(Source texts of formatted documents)
* * *
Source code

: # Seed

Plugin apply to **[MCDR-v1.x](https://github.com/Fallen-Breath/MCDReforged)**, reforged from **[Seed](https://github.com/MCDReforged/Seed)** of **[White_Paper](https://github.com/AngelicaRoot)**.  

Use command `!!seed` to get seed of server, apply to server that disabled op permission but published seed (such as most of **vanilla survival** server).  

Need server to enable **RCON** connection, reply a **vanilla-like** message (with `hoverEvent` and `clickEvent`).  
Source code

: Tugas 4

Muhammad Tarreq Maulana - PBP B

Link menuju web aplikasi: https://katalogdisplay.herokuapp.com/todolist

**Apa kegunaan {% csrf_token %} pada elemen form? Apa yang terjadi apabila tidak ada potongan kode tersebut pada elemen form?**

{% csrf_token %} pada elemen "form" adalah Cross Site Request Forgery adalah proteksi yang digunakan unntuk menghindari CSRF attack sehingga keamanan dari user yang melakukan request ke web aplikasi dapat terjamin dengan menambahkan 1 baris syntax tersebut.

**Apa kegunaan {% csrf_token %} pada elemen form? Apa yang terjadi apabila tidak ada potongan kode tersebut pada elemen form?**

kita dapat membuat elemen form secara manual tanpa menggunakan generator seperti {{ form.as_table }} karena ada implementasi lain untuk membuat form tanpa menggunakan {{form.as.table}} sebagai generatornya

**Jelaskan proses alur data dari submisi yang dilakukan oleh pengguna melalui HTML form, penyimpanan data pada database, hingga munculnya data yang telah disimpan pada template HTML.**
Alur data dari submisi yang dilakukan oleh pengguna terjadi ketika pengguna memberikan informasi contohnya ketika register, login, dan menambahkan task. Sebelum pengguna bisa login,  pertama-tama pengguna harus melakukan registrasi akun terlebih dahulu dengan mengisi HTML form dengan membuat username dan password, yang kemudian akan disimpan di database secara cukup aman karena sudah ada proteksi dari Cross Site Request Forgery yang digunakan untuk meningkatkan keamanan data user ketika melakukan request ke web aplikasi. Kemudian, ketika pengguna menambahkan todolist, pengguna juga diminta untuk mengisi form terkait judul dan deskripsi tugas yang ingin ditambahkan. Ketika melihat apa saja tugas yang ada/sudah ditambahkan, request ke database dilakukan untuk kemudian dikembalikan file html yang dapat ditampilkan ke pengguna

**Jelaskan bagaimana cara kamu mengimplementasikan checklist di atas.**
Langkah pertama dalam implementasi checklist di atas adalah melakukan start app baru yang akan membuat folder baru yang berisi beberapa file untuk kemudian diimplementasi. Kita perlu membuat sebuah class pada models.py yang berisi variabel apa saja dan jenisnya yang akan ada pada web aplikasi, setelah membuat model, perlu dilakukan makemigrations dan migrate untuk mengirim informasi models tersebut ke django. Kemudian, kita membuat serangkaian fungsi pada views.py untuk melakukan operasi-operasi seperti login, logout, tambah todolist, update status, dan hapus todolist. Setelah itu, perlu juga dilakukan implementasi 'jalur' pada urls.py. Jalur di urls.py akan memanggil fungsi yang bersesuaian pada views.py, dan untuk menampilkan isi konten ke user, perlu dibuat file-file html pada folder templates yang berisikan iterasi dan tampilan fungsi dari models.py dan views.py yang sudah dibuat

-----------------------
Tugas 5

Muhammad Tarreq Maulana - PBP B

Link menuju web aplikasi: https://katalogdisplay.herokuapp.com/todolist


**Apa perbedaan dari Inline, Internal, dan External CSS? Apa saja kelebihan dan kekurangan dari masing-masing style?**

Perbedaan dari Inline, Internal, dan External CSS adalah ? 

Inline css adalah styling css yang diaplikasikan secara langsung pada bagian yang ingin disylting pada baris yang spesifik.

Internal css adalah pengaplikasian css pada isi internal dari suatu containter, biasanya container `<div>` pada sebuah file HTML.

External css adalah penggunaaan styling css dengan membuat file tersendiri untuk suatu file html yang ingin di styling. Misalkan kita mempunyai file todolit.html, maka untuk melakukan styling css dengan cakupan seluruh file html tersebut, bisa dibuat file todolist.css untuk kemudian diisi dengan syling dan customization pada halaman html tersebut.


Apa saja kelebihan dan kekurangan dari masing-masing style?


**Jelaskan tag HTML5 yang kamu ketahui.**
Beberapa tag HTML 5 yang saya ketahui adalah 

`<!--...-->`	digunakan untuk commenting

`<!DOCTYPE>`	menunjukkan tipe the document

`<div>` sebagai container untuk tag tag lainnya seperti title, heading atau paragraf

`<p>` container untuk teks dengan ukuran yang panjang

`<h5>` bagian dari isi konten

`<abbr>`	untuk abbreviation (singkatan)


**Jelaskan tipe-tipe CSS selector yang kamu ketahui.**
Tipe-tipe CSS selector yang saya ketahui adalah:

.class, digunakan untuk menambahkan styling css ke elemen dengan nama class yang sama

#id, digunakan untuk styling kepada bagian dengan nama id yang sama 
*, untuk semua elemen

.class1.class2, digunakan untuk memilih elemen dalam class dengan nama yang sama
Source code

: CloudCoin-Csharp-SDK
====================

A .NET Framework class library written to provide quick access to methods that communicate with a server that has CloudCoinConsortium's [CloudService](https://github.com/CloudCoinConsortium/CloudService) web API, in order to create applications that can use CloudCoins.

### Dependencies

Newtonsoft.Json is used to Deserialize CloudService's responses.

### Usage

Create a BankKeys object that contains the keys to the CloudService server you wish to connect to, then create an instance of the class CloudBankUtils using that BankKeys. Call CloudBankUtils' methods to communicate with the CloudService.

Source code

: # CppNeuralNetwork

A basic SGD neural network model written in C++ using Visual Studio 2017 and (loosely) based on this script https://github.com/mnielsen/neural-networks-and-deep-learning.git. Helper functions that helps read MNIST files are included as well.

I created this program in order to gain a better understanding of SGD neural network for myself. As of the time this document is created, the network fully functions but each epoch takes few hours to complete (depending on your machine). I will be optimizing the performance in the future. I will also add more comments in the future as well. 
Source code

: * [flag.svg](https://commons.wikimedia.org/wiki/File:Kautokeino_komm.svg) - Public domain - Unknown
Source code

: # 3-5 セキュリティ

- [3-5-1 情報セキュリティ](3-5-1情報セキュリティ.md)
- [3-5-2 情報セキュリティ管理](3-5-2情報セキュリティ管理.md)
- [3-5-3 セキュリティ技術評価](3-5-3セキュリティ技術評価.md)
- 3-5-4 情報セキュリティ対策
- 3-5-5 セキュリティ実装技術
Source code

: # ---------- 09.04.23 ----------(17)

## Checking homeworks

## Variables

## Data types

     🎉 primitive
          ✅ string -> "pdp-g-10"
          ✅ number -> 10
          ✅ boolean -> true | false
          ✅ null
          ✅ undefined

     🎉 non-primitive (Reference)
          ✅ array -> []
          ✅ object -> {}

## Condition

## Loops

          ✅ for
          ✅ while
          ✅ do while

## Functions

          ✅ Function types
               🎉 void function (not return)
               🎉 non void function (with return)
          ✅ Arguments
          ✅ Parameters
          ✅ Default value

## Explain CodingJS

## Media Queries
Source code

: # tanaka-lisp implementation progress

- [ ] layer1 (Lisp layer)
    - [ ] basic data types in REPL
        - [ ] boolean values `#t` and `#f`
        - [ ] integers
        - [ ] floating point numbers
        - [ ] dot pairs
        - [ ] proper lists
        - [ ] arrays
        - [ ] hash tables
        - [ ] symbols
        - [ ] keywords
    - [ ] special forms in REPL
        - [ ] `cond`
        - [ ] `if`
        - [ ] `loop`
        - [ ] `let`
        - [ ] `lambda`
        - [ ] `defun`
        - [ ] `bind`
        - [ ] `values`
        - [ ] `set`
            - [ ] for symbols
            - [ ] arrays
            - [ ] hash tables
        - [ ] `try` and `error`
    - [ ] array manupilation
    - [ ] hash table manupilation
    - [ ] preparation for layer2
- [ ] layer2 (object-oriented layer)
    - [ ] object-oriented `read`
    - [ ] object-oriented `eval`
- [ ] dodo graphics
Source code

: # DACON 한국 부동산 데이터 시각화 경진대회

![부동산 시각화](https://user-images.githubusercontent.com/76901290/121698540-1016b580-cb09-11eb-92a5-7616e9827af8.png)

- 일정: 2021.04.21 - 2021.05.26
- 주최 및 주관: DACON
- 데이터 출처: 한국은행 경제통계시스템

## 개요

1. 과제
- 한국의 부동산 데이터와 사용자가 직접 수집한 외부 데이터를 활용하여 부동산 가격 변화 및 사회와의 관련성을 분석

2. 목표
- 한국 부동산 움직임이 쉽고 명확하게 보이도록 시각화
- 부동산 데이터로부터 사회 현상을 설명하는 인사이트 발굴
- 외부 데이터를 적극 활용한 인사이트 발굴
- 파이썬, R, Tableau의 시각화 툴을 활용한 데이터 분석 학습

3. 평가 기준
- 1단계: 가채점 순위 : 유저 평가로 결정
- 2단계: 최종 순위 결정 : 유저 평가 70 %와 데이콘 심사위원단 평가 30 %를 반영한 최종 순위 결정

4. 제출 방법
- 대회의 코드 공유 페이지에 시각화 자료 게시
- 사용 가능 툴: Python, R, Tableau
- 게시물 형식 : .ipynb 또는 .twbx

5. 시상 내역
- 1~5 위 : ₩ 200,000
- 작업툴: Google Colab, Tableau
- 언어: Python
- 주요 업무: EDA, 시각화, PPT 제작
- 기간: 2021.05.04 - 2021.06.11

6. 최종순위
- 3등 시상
* * *
Exercise instructions ->
The expected answer is one number: how many lines above contain "bagian".

Exercise output ->
3